In the records below, some lines hold the word "azotemp". Copy each of those lines.

(LISTED ENTRIES begins)

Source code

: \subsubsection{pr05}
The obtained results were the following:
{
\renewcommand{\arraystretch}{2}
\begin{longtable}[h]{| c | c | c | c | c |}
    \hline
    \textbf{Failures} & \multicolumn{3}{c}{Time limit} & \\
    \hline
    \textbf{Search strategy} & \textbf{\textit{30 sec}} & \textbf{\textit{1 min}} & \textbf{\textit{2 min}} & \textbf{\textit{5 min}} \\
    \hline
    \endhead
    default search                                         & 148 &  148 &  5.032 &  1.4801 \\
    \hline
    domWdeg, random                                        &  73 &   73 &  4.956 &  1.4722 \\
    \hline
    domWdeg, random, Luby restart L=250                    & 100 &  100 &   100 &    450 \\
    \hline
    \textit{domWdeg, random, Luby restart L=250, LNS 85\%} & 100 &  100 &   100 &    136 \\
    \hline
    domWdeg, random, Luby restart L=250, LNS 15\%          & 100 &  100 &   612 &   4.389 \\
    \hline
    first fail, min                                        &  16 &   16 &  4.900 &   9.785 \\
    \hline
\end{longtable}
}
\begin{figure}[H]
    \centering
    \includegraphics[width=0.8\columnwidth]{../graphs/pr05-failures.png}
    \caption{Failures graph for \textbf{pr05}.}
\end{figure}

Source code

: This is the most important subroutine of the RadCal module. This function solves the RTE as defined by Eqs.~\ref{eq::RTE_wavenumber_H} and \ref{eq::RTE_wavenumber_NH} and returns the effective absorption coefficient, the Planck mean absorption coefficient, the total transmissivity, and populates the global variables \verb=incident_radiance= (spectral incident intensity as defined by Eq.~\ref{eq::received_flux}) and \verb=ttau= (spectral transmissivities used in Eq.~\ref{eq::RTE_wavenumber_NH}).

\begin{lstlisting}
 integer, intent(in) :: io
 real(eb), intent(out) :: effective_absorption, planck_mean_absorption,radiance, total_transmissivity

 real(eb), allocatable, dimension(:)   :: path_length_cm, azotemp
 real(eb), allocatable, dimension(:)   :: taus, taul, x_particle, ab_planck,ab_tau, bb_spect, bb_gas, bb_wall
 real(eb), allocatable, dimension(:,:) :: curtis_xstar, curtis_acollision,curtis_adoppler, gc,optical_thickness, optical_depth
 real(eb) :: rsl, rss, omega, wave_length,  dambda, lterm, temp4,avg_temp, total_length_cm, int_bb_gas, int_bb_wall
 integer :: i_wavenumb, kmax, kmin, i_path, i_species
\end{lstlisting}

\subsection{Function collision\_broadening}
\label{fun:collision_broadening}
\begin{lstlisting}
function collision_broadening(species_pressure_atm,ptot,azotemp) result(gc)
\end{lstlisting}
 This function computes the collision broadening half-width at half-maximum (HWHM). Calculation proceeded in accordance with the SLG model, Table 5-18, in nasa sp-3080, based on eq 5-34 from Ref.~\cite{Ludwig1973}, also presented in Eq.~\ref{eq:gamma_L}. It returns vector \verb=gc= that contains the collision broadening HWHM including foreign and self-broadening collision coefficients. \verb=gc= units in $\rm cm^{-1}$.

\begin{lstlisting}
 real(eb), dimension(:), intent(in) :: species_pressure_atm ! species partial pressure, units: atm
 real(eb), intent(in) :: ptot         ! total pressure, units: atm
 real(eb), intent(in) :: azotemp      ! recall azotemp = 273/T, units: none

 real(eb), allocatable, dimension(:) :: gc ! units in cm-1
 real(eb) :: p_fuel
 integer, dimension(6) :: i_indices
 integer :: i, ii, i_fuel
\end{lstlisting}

(LISTED ENTRIES ends)

_OUTPUT FOR THIS TASK_:
 real(eb), allocatable, dimension(:)   :: path_length_cm, azotemp
function collision_broadening(species_pressure_atm,ptot,azotemp) result(gc)
 real(eb), intent(in) :: azotemp      ! recall azotemp = 273/T, units: none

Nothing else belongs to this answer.